Dataset records ->

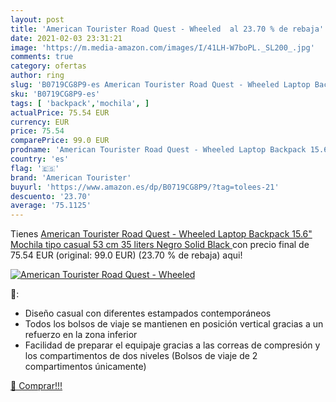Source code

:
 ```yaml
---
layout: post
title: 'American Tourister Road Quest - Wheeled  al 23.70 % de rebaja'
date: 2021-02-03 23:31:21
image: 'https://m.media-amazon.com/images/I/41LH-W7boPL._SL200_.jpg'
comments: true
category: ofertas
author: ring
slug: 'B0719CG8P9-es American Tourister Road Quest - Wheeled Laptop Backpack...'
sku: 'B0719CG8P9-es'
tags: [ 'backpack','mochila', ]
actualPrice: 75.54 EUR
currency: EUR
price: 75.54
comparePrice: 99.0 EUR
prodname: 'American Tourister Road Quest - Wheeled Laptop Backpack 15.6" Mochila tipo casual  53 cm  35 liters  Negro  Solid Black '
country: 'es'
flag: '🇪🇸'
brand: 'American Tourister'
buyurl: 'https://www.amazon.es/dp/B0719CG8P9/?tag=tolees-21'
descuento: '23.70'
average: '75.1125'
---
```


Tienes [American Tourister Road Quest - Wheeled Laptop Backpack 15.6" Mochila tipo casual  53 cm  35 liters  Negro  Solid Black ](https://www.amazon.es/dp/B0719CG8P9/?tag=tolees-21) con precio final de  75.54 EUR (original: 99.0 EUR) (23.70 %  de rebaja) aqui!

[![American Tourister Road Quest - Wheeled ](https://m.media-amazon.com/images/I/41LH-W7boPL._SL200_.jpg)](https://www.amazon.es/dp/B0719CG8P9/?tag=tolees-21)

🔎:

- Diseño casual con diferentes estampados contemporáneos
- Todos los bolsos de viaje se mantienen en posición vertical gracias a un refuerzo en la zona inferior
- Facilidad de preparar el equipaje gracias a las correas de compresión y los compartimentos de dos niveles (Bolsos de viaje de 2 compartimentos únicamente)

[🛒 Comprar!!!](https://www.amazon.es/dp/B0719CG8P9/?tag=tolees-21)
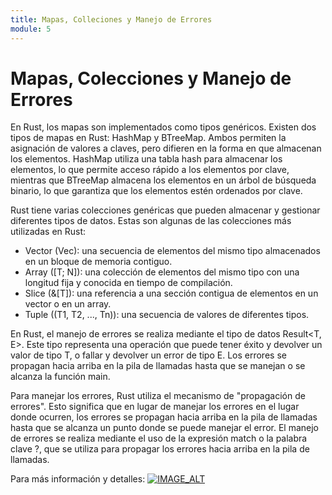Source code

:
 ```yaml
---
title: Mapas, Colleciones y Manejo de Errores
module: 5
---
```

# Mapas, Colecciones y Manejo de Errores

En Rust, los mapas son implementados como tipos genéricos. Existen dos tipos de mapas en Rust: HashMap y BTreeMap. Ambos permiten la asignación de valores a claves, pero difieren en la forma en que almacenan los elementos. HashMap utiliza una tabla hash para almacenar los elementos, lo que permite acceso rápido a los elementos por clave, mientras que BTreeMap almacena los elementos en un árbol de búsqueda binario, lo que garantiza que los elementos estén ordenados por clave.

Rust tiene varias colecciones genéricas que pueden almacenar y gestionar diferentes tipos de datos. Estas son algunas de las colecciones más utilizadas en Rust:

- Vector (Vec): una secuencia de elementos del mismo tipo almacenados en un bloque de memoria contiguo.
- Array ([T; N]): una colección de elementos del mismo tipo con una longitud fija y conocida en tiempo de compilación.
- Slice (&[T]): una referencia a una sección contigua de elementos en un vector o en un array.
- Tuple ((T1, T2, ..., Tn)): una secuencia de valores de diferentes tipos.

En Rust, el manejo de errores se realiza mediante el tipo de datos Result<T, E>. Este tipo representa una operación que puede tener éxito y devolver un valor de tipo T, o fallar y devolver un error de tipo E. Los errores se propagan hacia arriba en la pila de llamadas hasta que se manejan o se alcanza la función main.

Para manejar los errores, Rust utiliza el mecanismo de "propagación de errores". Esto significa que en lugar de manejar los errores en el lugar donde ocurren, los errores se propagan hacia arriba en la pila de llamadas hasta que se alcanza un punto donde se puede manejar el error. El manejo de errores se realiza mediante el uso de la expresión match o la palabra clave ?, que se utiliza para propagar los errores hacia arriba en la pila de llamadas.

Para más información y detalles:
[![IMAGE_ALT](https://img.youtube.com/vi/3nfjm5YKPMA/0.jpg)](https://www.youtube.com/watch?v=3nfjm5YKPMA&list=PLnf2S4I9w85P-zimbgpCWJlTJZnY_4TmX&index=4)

---

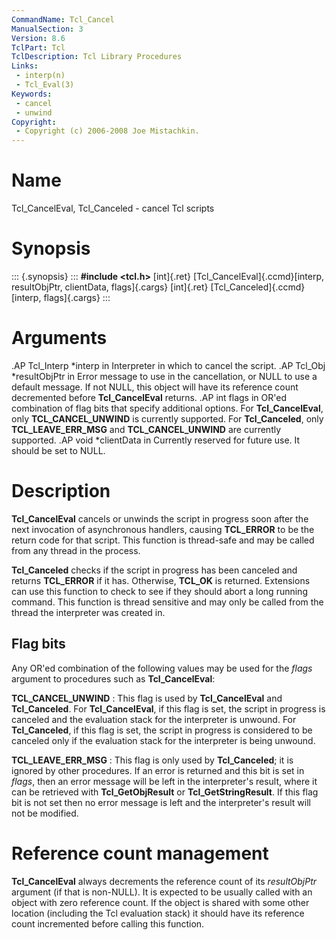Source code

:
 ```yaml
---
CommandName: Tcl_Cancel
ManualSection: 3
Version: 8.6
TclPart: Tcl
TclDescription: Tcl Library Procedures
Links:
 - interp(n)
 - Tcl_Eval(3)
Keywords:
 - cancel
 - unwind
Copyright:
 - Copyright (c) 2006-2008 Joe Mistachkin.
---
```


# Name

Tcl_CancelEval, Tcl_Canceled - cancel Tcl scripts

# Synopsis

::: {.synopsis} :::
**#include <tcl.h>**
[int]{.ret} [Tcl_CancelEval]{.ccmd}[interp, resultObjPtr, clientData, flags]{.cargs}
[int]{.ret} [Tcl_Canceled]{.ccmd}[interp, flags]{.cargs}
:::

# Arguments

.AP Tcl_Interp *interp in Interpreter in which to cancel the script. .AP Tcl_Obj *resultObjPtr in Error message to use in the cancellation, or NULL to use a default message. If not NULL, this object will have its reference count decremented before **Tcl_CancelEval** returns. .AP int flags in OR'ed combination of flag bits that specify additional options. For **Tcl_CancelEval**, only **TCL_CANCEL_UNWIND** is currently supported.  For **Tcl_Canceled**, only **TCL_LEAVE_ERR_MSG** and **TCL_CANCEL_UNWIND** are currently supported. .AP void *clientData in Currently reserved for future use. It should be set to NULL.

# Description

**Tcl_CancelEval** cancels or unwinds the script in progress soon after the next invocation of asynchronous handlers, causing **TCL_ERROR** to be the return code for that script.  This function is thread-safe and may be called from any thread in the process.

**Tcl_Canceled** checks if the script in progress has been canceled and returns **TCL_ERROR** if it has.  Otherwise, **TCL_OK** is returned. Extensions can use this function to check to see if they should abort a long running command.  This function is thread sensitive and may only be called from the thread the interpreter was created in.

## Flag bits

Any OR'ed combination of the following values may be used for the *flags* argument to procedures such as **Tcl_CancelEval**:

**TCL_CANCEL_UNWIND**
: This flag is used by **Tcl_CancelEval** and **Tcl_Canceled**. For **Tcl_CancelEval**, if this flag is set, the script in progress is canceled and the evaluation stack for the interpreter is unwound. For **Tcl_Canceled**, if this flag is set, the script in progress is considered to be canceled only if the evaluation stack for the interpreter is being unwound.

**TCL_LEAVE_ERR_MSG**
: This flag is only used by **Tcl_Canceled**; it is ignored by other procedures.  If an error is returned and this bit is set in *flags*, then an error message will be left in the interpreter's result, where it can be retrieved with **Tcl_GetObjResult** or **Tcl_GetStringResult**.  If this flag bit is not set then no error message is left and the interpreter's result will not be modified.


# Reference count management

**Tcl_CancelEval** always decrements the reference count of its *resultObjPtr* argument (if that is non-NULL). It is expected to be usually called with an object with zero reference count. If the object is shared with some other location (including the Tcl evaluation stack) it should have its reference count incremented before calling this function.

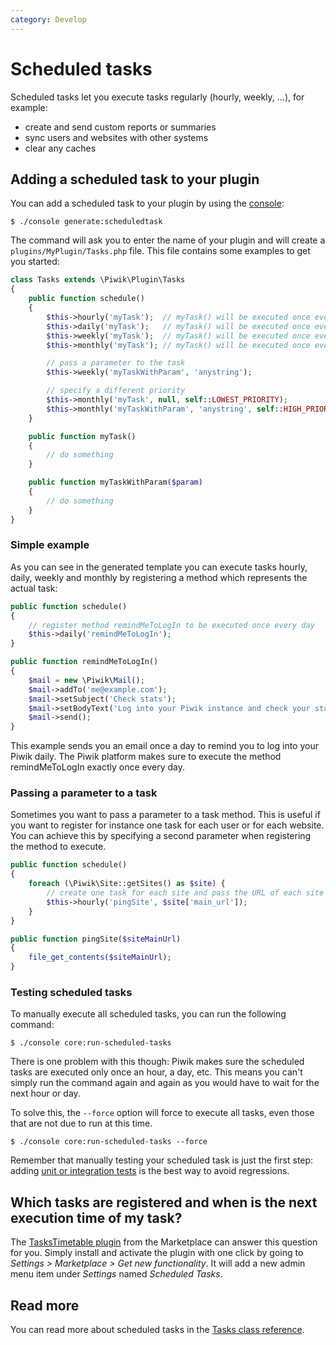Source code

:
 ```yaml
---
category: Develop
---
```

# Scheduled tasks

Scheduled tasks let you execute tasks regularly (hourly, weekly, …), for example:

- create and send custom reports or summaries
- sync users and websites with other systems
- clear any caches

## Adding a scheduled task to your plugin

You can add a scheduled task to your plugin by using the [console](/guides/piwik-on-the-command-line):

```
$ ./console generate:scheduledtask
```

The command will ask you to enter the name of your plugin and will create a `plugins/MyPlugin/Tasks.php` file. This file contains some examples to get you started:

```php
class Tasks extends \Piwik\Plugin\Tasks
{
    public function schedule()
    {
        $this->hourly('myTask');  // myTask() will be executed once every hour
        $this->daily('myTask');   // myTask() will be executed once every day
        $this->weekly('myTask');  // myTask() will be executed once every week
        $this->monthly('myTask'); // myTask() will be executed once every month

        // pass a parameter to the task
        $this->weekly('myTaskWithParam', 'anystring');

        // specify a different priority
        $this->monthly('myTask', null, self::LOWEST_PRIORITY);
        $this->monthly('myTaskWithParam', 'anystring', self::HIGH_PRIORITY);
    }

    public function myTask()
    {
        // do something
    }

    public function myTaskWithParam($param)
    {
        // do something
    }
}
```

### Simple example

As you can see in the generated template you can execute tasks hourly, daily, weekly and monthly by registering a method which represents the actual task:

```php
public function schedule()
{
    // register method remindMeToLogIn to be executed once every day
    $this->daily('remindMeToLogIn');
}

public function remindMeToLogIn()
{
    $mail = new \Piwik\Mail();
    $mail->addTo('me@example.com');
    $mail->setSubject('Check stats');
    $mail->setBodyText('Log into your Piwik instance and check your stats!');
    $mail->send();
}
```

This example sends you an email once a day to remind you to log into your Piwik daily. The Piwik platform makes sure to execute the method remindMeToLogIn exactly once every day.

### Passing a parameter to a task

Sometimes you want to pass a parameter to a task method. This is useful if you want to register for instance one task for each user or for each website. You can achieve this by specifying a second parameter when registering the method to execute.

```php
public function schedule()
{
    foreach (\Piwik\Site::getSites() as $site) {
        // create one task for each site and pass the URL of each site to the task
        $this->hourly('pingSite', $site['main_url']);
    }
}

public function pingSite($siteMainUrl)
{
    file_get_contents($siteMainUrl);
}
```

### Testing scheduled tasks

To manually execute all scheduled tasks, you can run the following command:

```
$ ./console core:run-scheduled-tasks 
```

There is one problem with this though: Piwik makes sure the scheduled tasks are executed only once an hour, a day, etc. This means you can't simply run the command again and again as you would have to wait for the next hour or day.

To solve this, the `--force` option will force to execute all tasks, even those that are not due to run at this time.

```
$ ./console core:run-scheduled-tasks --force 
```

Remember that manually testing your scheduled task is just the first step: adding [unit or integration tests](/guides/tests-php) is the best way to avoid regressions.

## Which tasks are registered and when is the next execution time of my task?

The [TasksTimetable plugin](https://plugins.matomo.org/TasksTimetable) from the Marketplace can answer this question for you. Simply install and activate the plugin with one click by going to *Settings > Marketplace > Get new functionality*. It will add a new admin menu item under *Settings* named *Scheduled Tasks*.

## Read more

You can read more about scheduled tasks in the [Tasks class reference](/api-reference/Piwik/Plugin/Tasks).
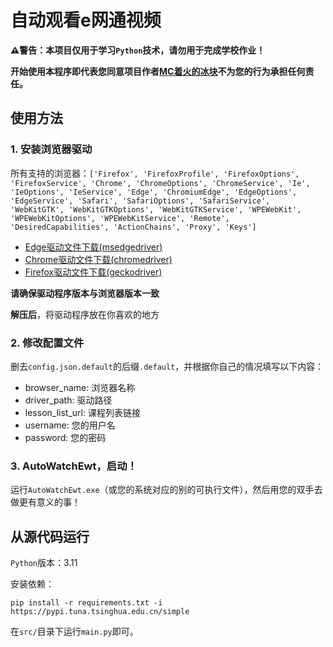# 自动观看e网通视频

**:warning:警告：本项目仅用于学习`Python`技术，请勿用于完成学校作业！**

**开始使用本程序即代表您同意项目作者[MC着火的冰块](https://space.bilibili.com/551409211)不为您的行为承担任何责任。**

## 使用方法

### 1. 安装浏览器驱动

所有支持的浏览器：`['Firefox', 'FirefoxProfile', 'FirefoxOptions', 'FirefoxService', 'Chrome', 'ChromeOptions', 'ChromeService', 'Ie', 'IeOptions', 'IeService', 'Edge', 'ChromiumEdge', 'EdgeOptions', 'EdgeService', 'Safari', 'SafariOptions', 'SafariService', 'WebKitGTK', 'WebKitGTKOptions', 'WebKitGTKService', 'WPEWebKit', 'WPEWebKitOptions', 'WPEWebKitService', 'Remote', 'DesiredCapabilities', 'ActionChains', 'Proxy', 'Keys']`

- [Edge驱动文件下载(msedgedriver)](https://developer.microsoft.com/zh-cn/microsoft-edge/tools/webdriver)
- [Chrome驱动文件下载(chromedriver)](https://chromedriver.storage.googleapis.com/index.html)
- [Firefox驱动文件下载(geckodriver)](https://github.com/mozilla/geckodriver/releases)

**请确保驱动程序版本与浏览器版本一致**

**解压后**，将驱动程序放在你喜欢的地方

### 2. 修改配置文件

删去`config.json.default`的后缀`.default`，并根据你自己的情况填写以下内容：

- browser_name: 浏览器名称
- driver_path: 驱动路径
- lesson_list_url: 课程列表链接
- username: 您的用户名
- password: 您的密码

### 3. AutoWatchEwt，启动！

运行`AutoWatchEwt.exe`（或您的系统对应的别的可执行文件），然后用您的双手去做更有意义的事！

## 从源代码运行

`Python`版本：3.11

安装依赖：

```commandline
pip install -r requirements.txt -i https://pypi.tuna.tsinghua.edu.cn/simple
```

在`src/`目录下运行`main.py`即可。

What you need to do ->
A single figure is expected: the count of lines in the data above that include the word "called".

Solution to this task ->
3